A Problem Nobody Talks About: Dealing with Bullying in College

Bullying is something only children encounter. It is just a phase. It is bad, of course, but by the time you graduate high school, you no longer have to deal with it. Right? Wrong.

What many of us do not understand is that bullies do not die out or magically transform into better human beings simply by getting older. If they were bullies throughout school and never had any problems with it, they simply bring their tendencies into later stages of life. This is why if you hope college will certainly be bully-free, you are in for an unpleasant surprise. In fact, you are likely to encounter the same kind of people throughout your life – their social position may change, but their nature remains the same. And no matter how much the representatives of authorities speak about fighting bullying and supporting its victims, in the long run, you are on your own. If you need a helping hand, you will find one at the end of your own arm. That is why it is important not to despair and not to wait to be saved but start doing something yourself.

It Is not Your Fault

The first thing you need to do to deal with bullying is to get it into your own head that being picked on is not your own fault. Bullies are often people with severe insecurities of their own and engage in bullying because it gives them a sense of superiority and control to prey on those whom they perceive to be defenseless. In a sense, it is their goal to persuade you that it is your own fault. Many students become so crippled by this idea that they become literally unable to do anything related to studies – even to use essay writing service to deal with a difficult task becomes impossible. Do not let it happen to you – the problem is with them, not with you.
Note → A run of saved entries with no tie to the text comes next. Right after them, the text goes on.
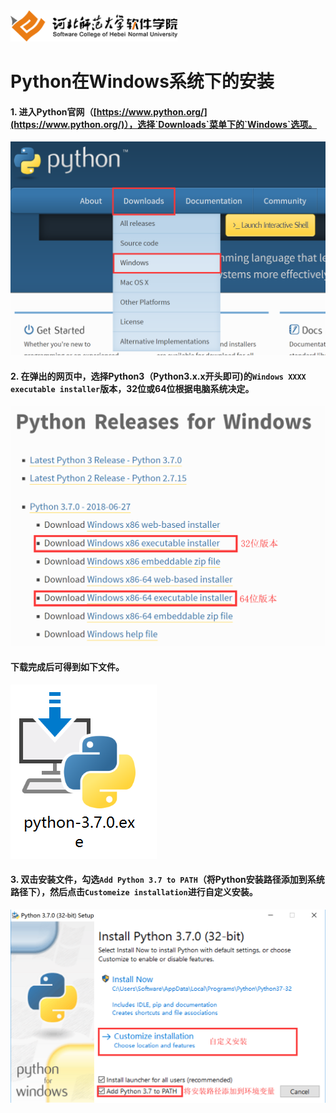 <img src="./image/logo.png" height="50" /> 

# Python在Windows系统下的安装


#### 1. 进入Python官网（[https://www.python.org/](https://www.python.org/)），选择`Downloads`菜单下的`Windows`选项。

![Python官网](image/01.png)

#### 2. 在弹出的网页中，选择Python3（Python3.x.x开头即可)的`Windows XXXX executable installer`版本，32位或64位根据电脑系统决定。

![选择相应Python版本](image/02.png)

#### 下载完成后可得到如下文件。

![Python安装文件](image/03.png)

#### 3. 双击安装文件，勾选`Add Python 3.7 to PATH`（将Python安装路径添加到系统路径下），然后点击`Customeize installation`进行自定义安装。

![选择安装方式](image/04.png)

#### 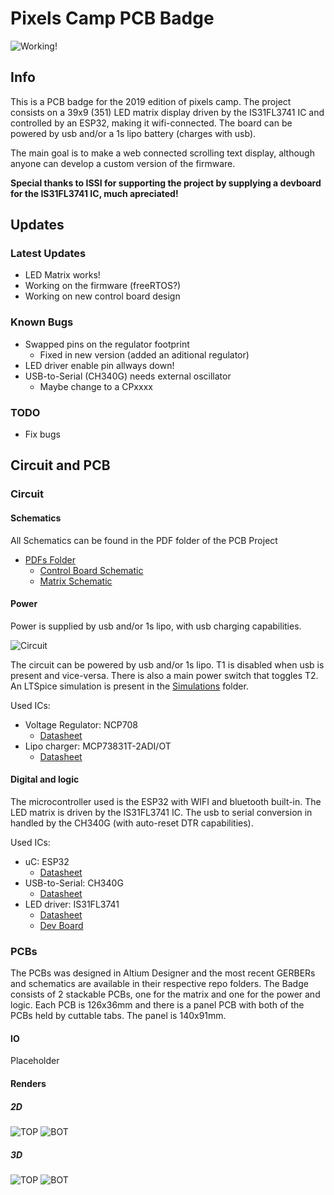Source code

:# Pixels Camp PCB Badge

![Working!](https://i.imgur.com/fAwjtKI.jpg)

## Info
This is a PCB badge for the 2019 edition of pixels camp. The project consists on a 39x9 (351) LED matrix display driven by the IS31FL3741 IC and controlled by an ESP32, making it wifi-connected. The board can be powered by usb and/or a 1s lipo battery (charges with usb).

The main goal is to make a web connected scrolling text display, although anyone can develop a custom version of the firmware.

**Special thanks to ISSI for supporting the project by supplying a devboard for the IS31FL3741 IC, much apreciated!**

## Updates


### Latest Updates
* LED Matrix works!
* Working on the firmware (freeRTOS?)
* Working on new control board design


### Known Bugs
* Swapped pins on the regulator footprint
    * Fixed in new version (added an aditional regulator)
* LED driver enable pin allways down!
* USB-to-Serial (CH340G) needs external oscillator
	* Maybe change to a CPxxxx

### TODO
* Fix bugs


## Circuit and PCB

### Circuit

#### Schematics
All Schematics can be found in the PDF folder of the PCB Project
*   [PDFs Folder](https://github.com/afonsus1997/Pixels-Camp-PCB-Badge/tree/master/PCB%20ESP32/PDF)
	* [Control Board Schematic](https://github.com/afonsus1997/Pixels-Camp-PCB-Badge/blob/master/PCB%20ESP32/PDF/CONTROL/Schematic.PDF)   
	* [Matrix Schematic](https://github.com/afonsus1997/Pixels-Camp-PCB-Badge/blob/master/PCB%20ESP32/PDF/MATRIX/Schematic.PDF) 	

#### Power
Power is supplied by usb and/or 1s lipo, with usb charging capabilities.


![Circuit](https://i.imgur.com/B1ekE77.png)

The circuit can be powered by usb and/or 1s lipo. T1 is disabled when usb is present and vice-versa. There is also a main power switch that toggles T2.
An LTSpice simulation is present in the [Simulations](https://github.com/afonsus1997/Pixels-Camp-PCB-Badge/tree/master/PCB%20ESP32/Simulations) folder.


Used ICs:
* Voltage Regulator: NCP708
    * [Datasheet](https://www.onsemi.com/pub/Collateral/NCP708-D.PDF)
* Lipo charger: MCP73831T-2ADI/OT
    * [Datasheet](https://www.sparkfun.com/datasheets/Prototyping/Batteries/MCP73831T.pdf)




#### Digital and logic
The microcontroller used is the ESP32 with WIFI and bluetooth built-in. The LED matrix is driven by the IS31FL3741 IC. The usb to serial conversion in handled by the CH340G (with auto-reset DTR capabilities).

Used ICs:
* uC: ESP32
    * [Datasheet](https://www.espressif.com/sites/default/files/documentation/esp32_datasheet_en.pdf)
* USB-to-Serial: CH340G
    * [Datasheet](https://cdn.sparkfun.com/datasheets/Dev/Arduino/Other/CH340DS1.PDF)
* LED driver: IS31FL3741
    * [Datasheet](http://ams.issi.com/WW/pdf/IS31FL3741.pdf)
    * [Dev Board](http://ams.issi.com/WW/pdf/IS31FL3741_EB.pdf)
    

### PCBs
The PCBs was designed in Altium Designer and the most recent GERBERs and schematics are available in their respective repo folders. The Badge consists of 2 stackable PCBs, one for the matrix and one for the power and logic. Each PCB is 126x36mm and there is a panel PCB with both of the PCBs held by cuttable tabs. The panel is 140x91mm.

#### IO
Placeholder


#### Renders

##### 2D 
![TOP](https://github.com/afonsus1997/0603-Led-Matrix/blob/master/PCB%20ESP32/PDF/PANEL/PCB%20Prints-1.jpg)
![BOT](https://github.com/afonsus1997/0603-Led-Matrix/blob/master/PCB%20ESP32/PDF/PANEL/PCB%20Prints-2.jpg)

##### 3D
![TOP](https://github.com/afonsus1997/0603-Led-Matrix/blob/master/PCB%20ESP32/PDF/PANEL/3D%20Prints-1.jpg)
![BOT](https://github.com/afonsus1997/0603-Led-Matrix/blob/master/PCB%20ESP32/PDF/PANEL/3D%20Prints-2.jpg)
Dealing with bullying in college

Do not Try Fighting Bullies

Attacking bullies physically is about the worst thing you can do. Firstly, it is a reaction, and bullies thrive on your reactions. Their whole activity is aimed at provoking you, so do not give them this satisfaction. Secondly, they often operate in packs, and starting a fight can go badly for you. Thirdly, even if you manage to give the bully what s/he certainly had coming, they can use it as a leverage against you by accusing you of attacking them without provocation, making you the bad guy in the eyes of authorities. Stay cool. Do not show either fear or anger. Walk away if possible. You probably heard it hundreds of times and can think of it as a useless tip, but the alternative is worse.

Tell Somebody

One of the reasons why bullies feel in control and why they try to persuade their targets that their situation is their own fault and that the entire issue is a personal matter is because the target is too ashamed to tell anybody. Thus, bullies get an additional advantage: it is their goal to isolate you, to make you feel alone and vulnerable. That is why it is important to get the fact of bullying known. Tell your parents, friends, an on-campus counselor or adviser, a coach, etc. – they will support you and help you decide your course of action.

Keep Track of Everything

Bullying victims are often too ashamed of their experience and do everything to erase it from both their memory and anywhere else it may be recorded. Do the opposite. Write down exactly what happened, where, who said and did what, if there were any witnesses. If bullying spreads over to the online world, create copies of emails, make screenshots of personal messages, photos, etc. Gather evidence. If you decide to go to police or college administration with your case, you will have to show them something so that they cannot brush it aside as your fantasy or overreaction.

Go to Authorities

The reason why bullying is so rampant in college but still manages to stay mostly under the radar is exactly because most students are too ashamed of having such a problem when they are apparently independent and should be able to deal with such things without help. However, the only way to oppose bullying effectively is to report it immediately and support your claims with evidence. Study your college’s code for everything relevant for your case and see if you can accuse your bullies of violating campus policies. Once you can formulate your case, have evidence and witnesses, contact somebody responsible for this sort of issues: a college administrator, a dean or the ombudsperson. Show that you know your rights, that you can prove your experiences and want to be protected from them.

Bullying can turn one’s college life into hell as long as you continue to suffer it and play according to bullies’ rules. So don’t. Take matters into your own hands and show that you are ready to protect yourself.